(Data for review)
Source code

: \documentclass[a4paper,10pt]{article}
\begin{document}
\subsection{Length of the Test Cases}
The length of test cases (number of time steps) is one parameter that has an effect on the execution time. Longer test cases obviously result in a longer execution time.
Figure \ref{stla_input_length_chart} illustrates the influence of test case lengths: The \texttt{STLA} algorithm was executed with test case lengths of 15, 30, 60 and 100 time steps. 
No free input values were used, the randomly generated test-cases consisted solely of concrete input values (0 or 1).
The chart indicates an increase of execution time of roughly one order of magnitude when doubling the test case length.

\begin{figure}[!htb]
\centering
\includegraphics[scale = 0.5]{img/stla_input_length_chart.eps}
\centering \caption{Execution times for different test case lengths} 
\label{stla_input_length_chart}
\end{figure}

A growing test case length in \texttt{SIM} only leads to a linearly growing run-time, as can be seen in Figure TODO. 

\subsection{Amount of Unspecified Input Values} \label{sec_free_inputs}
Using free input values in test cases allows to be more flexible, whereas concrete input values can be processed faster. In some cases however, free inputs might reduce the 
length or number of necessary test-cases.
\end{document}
(End Data for review)
(Data for review)
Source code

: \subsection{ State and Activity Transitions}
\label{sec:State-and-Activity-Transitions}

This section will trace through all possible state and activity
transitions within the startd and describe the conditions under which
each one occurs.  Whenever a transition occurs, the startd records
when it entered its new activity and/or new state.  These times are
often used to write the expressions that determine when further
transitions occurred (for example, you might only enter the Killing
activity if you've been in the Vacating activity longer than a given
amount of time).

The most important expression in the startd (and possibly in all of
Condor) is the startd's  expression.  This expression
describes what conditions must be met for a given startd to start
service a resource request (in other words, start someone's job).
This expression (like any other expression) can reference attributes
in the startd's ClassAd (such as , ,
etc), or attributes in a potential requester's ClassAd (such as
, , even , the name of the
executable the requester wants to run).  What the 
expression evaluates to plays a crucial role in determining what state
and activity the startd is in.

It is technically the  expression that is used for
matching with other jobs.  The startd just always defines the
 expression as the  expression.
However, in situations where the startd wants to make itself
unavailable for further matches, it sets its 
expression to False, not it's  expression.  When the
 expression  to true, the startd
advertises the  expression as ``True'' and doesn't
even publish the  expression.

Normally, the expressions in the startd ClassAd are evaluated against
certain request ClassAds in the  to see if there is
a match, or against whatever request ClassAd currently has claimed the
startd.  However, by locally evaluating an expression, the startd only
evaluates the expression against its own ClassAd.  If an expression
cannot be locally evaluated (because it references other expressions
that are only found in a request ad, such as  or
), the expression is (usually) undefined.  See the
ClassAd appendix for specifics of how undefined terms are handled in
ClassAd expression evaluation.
(End Data for review)
(Data for review)
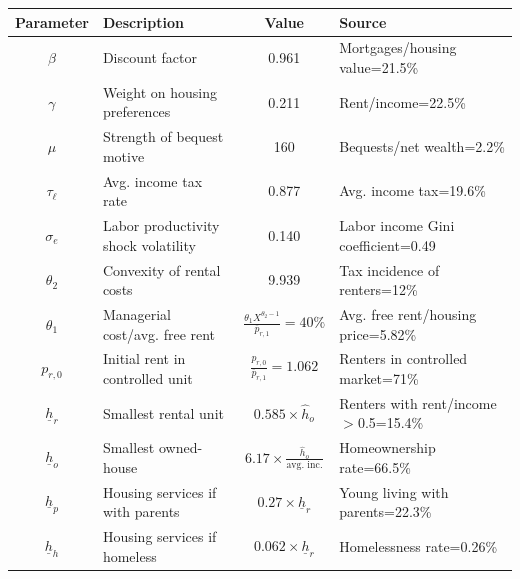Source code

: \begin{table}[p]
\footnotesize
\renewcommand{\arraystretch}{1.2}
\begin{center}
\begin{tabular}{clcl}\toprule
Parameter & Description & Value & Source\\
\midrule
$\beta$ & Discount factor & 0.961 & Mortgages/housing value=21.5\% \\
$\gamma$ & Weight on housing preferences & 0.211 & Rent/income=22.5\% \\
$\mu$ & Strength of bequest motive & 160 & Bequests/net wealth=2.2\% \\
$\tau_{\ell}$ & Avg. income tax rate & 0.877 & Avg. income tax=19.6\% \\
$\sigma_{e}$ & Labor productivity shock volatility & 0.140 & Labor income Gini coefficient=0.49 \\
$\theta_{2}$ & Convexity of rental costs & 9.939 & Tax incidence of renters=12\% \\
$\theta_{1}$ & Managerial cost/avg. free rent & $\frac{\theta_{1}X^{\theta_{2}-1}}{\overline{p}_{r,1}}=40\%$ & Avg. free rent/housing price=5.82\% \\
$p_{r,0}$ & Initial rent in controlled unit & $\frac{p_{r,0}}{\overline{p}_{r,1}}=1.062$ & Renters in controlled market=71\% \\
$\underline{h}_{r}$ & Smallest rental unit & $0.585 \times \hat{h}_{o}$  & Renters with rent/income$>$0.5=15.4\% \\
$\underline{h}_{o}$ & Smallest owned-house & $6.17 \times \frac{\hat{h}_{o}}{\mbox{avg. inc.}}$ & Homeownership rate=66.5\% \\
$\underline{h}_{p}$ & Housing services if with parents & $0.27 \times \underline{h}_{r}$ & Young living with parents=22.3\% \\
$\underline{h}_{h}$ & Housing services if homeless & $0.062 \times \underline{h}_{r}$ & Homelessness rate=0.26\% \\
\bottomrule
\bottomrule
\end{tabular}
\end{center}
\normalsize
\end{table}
(End Data for review)
Work instructions:
Exact duplication is required for the lines above, from the line that contains "Bequests/net wealth=2.2\% \\" to the line that contains "controlled market=71\% \\", inclusive; omit all others.

Expected answer:
$\mu$ & Strength of bequest motive & 160 & Bequests/net wealth=2.2\% \\
$\tau_{\ell}$ & Avg. income tax rate & 0.877 & Avg. income tax=19.6\% \\
$\sigma_{e}$ & Labor productivity shock volatility & 0.140 & Labor income Gini coefficient=0.49 \\
$\theta_{2}$ & Convexity of rental costs & 9.939 & Tax incidence of renters=12\% \\
$\theta_{1}$ & Managerial cost/avg. free rent & $\frac{\theta_{1}X^{\theta_{2}-1}}{\overline{p}_{r,1}}=40\%$ & Avg. free rent/housing price=5.82\% \\
$p_{r,0}$ & Initial rent in controlled unit & $\frac{p_{r,0}}{\overline{p}_{r,1}}=1.062$ & Renters in controlled market=71\% \\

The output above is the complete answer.